6.2. Sedentary & Lightly Active Minutes

#data for moderately_active & very_active minutes
active_minutes <- daily_activity_usage %>% 
  group_by(usage) %>% 
  summarise(very_active = mean(very_active_minutes),
            fairly_active = mean(fairly_active_minutes)) %>% 
  mutate(usage = factor(usage, level = c('High Use', 'Moderate Use', 'Low Use'))) %>% 
  pivot_longer(cols =2:3, names_to="category",values_to='minutes') 
head(active_minutes)

##data for sedentary & lightly_active minutes
light_minutes <- daily_activity_usage %>% 
  group_by(usage) %>% 
  summarise(lightly_active = mean(lightly_active_minutes)/60,
            sedentary = mean(sedentary_minutes)/60) %>% 
  mutate(usage = factor(usage, level = c('High Use', 'Moderate Use', 'Low Use'))) %>% 
  pivot_longer(cols =2:3, names_to="category",values_to='hours')
head(light_minutes)

#comparison of sedentary minutes & lightly active minutes
ggarrange(
  ggplot(light_minutes, aes(fill=category, y= hours, x=usage)) + 
    geom_bar(position="stack", stat="identity")+
    scale_fill_manual(values = c("#00BFC4","#C77CFF"))+
    theme(axis.text.x = element_text(size = 11, angle = 0, hjust = 0.5, vjust = 1))+
    theme(legend.position = "top")+
    labs(x="" , y="Hours")+
    ggtitle("Comparison of Average Light Minutes", "By Usage Groups, Activity Levels"),
  
  ggplot(active_minutes, aes(fill=category, y= minutes, x=usage)) + 
  geom_bar(position="stack", stat="identity")+
  scale_fill_manual(values = c('#F8766D',"#7CAE00"))+
  theme(axis.text.x = element_text(size = 11, angle = 0, hjust = 0.5, vjust = 1))+
  theme(legend.position = "top")+
  labs(x="" , y="Minutes")+
  ggtitle("Comparison of Average Active Minutes", "By Usage Groups, Activity Levels"), ncol = 2
) 
options(repr.plot.width = 14, repr.plot.height = 10)

Observations:

'High Use' participants are exceptionally active, with 40 mins of daily active minutes. Compared to 14 mins for 'Moderate' participants and 10 mins for 'Low Use' participants.
Likewise 'High Use' participants are considerably less sedentary with 19 hours of light minutes. Compared to approximately 21 hours for both 'Moderate' and 'Low Use' participants.

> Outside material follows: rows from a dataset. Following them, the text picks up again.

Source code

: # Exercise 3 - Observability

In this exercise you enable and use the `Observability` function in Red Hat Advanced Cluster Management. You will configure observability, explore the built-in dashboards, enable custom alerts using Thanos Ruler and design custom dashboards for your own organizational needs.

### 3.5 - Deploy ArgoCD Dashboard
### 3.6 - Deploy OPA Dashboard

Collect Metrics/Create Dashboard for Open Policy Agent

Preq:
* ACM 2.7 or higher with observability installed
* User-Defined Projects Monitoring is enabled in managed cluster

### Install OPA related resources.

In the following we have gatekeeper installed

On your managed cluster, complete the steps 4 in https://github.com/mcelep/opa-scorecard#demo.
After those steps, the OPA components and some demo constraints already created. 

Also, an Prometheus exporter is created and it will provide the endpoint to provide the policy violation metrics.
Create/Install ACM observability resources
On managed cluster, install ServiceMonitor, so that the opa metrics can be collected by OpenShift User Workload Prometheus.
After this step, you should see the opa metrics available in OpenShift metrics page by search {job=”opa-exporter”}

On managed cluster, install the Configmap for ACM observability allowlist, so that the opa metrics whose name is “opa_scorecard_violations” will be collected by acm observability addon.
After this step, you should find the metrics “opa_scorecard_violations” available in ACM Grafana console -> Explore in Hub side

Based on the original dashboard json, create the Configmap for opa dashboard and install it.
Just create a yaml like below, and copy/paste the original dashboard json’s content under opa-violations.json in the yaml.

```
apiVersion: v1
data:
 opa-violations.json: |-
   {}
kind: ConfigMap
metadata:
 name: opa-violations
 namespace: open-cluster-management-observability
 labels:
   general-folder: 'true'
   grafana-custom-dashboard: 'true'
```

6.3. Fairly Active & Very Active Minutes by Day, Usage Groups

#data for fairly_active & very_active minutes
active_minutes2 <- daily_activity_usage %>% 
  group_by(day, usage) %>%   
  summarise(fairly_active = mean(fairly_active_minutes),
            very_active = mean(very_active_minutes)) %>%  
  pivot_longer(cols =3:4, names_to="category",values_to='minutes') %>% 
  mutate(day = factor(day, level = c('Mon', 'Tue', 'Wed','Thu', 'Fri', 'Sat', 'Sun'))) 
head(active_minutes2)

#comparison of active minutes between usage types

ggplot(active_minutes2,aes(day,minutes, fill = usage))+ 
  geom_col()+
  theme(axis.text.x = element_text(size = 11, angle = 60, hjust = 1, vjust = 1))+
  theme(legend.position = "top")+
  labs(x="Days" , y="Hours")+
  ggtitle("Comparison of Lightly Active Mins", "By Groups, Days and Levels") +
  facet_grid(category ~ usage)

Observations:

'High Use' participants display consistent patterns of active minutes on each day of the week, more intense at the start of the week (Mon - Tues).
'Low Use' and 'Moderate' use participants do not follow consistent patterns of active minutes. 'Low Use' participants are hardly active on Sundays.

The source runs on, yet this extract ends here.